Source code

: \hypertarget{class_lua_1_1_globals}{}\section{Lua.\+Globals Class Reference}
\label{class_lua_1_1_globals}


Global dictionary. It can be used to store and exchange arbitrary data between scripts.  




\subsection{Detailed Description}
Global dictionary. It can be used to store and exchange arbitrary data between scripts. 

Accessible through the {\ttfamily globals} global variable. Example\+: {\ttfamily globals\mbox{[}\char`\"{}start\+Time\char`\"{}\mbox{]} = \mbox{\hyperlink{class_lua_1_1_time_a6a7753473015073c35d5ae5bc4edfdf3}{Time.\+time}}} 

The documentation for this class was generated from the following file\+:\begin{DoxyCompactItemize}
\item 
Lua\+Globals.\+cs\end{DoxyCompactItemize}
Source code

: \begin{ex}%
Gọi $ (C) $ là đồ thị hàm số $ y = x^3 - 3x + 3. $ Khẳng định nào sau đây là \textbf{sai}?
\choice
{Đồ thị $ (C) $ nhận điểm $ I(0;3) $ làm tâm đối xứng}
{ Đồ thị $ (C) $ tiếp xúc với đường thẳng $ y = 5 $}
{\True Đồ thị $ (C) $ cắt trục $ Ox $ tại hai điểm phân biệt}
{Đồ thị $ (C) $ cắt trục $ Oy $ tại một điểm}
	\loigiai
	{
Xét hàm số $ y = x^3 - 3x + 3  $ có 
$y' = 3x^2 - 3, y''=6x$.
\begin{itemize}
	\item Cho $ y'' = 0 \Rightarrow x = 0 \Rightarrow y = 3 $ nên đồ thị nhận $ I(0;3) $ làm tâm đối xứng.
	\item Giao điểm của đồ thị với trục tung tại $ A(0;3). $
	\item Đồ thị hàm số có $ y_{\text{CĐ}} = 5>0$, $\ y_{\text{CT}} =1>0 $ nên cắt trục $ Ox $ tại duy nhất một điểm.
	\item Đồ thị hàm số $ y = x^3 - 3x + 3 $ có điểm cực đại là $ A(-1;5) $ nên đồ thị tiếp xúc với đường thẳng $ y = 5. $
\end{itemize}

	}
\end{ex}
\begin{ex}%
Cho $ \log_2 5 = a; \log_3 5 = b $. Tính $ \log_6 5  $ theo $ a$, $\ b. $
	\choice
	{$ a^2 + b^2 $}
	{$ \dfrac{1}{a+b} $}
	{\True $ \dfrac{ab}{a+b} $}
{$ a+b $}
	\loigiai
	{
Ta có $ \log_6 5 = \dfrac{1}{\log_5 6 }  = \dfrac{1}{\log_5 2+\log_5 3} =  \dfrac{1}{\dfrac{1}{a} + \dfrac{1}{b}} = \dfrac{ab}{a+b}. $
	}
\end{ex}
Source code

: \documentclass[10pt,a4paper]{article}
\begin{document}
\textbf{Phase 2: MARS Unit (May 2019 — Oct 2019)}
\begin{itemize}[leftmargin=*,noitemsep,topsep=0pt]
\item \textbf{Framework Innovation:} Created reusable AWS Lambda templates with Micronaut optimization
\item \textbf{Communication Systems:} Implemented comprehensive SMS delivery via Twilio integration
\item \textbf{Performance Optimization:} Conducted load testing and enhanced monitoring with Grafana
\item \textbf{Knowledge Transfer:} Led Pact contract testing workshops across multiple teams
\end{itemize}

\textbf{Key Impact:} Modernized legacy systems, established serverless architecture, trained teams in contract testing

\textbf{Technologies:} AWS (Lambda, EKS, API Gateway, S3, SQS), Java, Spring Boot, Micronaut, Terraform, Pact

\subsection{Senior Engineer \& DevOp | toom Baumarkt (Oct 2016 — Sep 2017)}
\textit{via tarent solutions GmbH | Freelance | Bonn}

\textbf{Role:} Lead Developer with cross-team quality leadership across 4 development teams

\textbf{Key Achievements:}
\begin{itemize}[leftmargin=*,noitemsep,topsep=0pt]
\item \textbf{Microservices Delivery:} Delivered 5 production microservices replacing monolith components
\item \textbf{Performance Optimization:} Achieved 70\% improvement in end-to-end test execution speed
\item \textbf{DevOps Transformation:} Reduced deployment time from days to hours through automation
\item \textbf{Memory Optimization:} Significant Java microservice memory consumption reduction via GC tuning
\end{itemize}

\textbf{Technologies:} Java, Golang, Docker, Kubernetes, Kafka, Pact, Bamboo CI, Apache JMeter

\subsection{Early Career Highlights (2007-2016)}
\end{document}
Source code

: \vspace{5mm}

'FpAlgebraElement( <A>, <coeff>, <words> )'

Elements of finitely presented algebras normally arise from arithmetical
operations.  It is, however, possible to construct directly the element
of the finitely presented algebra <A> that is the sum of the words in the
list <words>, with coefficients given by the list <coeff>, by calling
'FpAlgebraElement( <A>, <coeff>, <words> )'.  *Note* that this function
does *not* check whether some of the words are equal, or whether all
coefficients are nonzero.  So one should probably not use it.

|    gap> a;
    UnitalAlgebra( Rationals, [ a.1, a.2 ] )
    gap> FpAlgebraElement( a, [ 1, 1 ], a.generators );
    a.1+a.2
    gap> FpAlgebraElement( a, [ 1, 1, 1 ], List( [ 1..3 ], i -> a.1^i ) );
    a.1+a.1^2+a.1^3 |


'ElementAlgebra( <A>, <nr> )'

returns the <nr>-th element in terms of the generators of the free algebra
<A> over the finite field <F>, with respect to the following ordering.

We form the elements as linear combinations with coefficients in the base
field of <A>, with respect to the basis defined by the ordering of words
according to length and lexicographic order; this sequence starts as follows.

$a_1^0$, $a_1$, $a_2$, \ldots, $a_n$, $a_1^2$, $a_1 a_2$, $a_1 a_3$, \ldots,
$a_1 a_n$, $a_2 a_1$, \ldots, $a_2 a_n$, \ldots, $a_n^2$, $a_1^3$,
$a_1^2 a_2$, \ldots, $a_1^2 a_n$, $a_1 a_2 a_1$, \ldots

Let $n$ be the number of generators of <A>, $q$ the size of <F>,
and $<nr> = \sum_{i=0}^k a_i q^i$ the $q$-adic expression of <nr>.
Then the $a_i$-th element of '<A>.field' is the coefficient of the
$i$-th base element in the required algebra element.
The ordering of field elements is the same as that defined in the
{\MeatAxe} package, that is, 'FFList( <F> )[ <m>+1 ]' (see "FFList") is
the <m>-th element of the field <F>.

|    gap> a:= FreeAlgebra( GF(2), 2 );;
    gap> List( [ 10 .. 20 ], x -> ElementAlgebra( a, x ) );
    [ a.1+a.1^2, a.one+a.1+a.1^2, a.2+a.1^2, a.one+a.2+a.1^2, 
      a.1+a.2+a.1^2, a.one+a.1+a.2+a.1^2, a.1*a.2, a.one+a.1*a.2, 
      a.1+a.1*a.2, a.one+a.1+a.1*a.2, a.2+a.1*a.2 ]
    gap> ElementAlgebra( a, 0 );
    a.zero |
--------------------------------------------------
* [YOUR GOAL]:
Would you transcribe the records above exactly, leaving nothing out?

* [EXERCISE SOLUTION]:
Source code

: \hypertarget{class_lua_1_1_globals}{}\section{Lua.\+Globals Class Reference}
\label{class_lua_1_1_globals}


Global dictionary. It can be used to store and exchange arbitrary data between scripts.  




\subsection{Detailed Description}
Global dictionary. It can be used to store and exchange arbitrary data between scripts. 

Accessible through the {\ttfamily globals} global variable. Example\+: {\ttfamily globals\mbox{[}\char`\"{}start\+Time\char`\"{}\mbox{]} = \mbox{\hyperlink{class_lua_1_1_time_a6a7753473015073c35d5ae5bc4edfdf3}{Time.\+time}}} 

The documentation for this class was generated from the following file\+:\begin{DoxyCompactItemize}
\item 
Lua\+Globals.\+cs\end{DoxyCompactItemize}
Source code

: \begin{ex}%
Gọi $ (C) $ là đồ thị hàm số $ y = x^3 - 3x + 3. $ Khẳng định nào sau đây là \textbf{sai}?
\choice
{Đồ thị $ (C) $ nhận điểm $ I(0;3) $ làm tâm đối xứng}
{ Đồ thị $ (C) $ tiếp xúc với đường thẳng $ y = 5 $}
{\True Đồ thị $ (C) $ cắt trục $ Ox $ tại hai điểm phân biệt}
{Đồ thị $ (C) $ cắt trục $ Oy $ tại một điểm}
	\loigiai
	{
Xét hàm số $ y = x^3 - 3x + 3  $ có 
$y' = 3x^2 - 3, y''=6x$.
\begin{itemize}
	\item Cho $ y'' = 0 \Rightarrow x = 0 \Rightarrow y = 3 $ nên đồ thị nhận $ I(0;3) $ làm tâm đối xứng.
	\item Giao điểm của đồ thị với trục tung tại $ A(0;3). $
	\item Đồ thị hàm số có $ y_{\text{CĐ}} = 5>0$, $\ y_{\text{CT}} =1>0 $ nên cắt trục $ Ox $ tại duy nhất một điểm.
	\item Đồ thị hàm số $ y = x^3 - 3x + 3 $ có điểm cực đại là $ A(-1;5) $ nên đồ thị tiếp xúc với đường thẳng $ y = 5. $
\end{itemize}

	}
\end{ex}
\begin{ex}%
Cho $ \log_2 5 = a; \log_3 5 = b $. Tính $ \log_6 5  $ theo $ a$, $\ b. $
	\choice
	{$ a^2 + b^2 $}
	{$ \dfrac{1}{a+b} $}
	{\True $ \dfrac{ab}{a+b} $}
{$ a+b $}
	\loigiai
	{
Ta có $ \log_6 5 = \dfrac{1}{\log_5 6 }  = \dfrac{1}{\log_5 2+\log_5 3} =  \dfrac{1}{\dfrac{1}{a} + \dfrac{1}{b}} = \dfrac{ab}{a+b}. $
	}
\end{ex}
Source code

: \documentclass[10pt,a4paper]{article}
\begin{document}
\textbf{Phase 2: MARS Unit (May 2019 — Oct 2019)}
\begin{itemize}[leftmargin=*,noitemsep,topsep=0pt]
\item \textbf{Framework Innovation:} Created reusable AWS Lambda templates with Micronaut optimization
\item \textbf{Communication Systems:} Implemented comprehensive SMS delivery via Twilio integration
\item \textbf{Performance Optimization:} Conducted load testing and enhanced monitoring with Grafana
\item \textbf{Knowledge Transfer:} Led Pact contract testing workshops across multiple teams
\end{itemize}

\textbf{Key Impact:} Modernized legacy systems, established serverless architecture, trained teams in contract testing

\textbf{Technologies:} AWS (Lambda, EKS, API Gateway, S3, SQS), Java, Spring Boot, Micronaut, Terraform, Pact

\subsection{Senior Engineer \& DevOp | toom Baumarkt (Oct 2016 — Sep 2017)}
\textit{via tarent solutions GmbH | Freelance | Bonn}

\textbf{Role:} Lead Developer with cross-team quality leadership across 4 development teams

\textbf{Key Achievements:}
\begin{itemize}[leftmargin=*,noitemsep,topsep=0pt]
\item \textbf{Microservices Delivery:} Delivered 5 production microservices replacing monolith components
\item \textbf{Performance Optimization:} Achieved 70\% improvement in end-to-end test execution speed
\item \textbf{DevOps Transformation:} Reduced deployment time from days to hours through automation
\item \textbf{Memory Optimization:} Significant Java microservice memory consumption reduction via GC tuning
\end{itemize}

\textbf{Technologies:} Java, Golang, Docker, Kubernetes, Kafka, Pact, Bamboo CI, Apache JMeter

\subsection{Early Career Highlights (2007-2016)}
\end{document}
Source code

: \vspace{5mm}

'FpAlgebraElement( <A>, <coeff>, <words> )'

Elements of finitely presented algebras normally arise from arithmetical
operations.  It is, however, possible to construct directly the element
of the finitely presented algebra <A> that is the sum of the words in the
list <words>, with coefficients given by the list <coeff>, by calling
'FpAlgebraElement( <A>, <coeff>, <words> )'.  *Note* that this function
does *not* check whether some of the words are equal, or whether all
coefficients are nonzero.  So one should probably not use it.

|    gap> a;
    UnitalAlgebra( Rationals, [ a.1, a.2 ] )
    gap> FpAlgebraElement( a, [ 1, 1 ], a.generators );
    a.1+a.2
    gap> FpAlgebraElement( a, [ 1, 1, 1 ], List( [ 1..3 ], i -> a.1^i ) );
    a.1+a.1^2+a.1^3 |


'ElementAlgebra( <A>, <nr> )'

returns the <nr>-th element in terms of the generators of the free algebra
<A> over the finite field <F>, with respect to the following ordering.

We form the elements as linear combinations with coefficients in the base
field of <A>, with respect to the basis defined by the ordering of words
according to length and lexicographic order; this sequence starts as follows.

$a_1^0$, $a_1$, $a_2$, \ldots, $a_n$, $a_1^2$, $a_1 a_2$, $a_1 a_3$, \ldots,
$a_1 a_n$, $a_2 a_1$, \ldots, $a_2 a_n$, \ldots, $a_n^2$, $a_1^3$,
$a_1^2 a_2$, \ldots, $a_1^2 a_n$, $a_1 a_2 a_1$, \ldots

Let $n$ be the number of generators of <A>, $q$ the size of <F>,
and $<nr> = \sum_{i=0}^k a_i q^i$ the $q$-adic expression of <nr>.
Then the $a_i$-th element of '<A>.field' is the coefficient of the
$i$-th base element in the required algebra element.
The ordering of field elements is the same as that defined in the
{\MeatAxe} package, that is, 'FFList( <F> )[ <m>+1 ]' (see "FFList") is
the <m>-th element of the field <F>.

|    gap> a:= FreeAlgebra( GF(2), 2 );;
    gap> List( [ 10 .. 20 ], x -> ElementAlgebra( a, x ) );
    [ a.1+a.1^2, a.one+a.1+a.1^2, a.2+a.1^2, a.one+a.2+a.1^2, 
      a.1+a.2+a.1^2, a.one+a.1+a.2+a.1^2, a.1*a.2, a.one+a.1*a.2, 
      a.1+a.1*a.2, a.one+a.1+a.1*a.2, a.2+a.1*a.2 ]
    gap> ElementAlgebra( a, 0 );
    a.zero |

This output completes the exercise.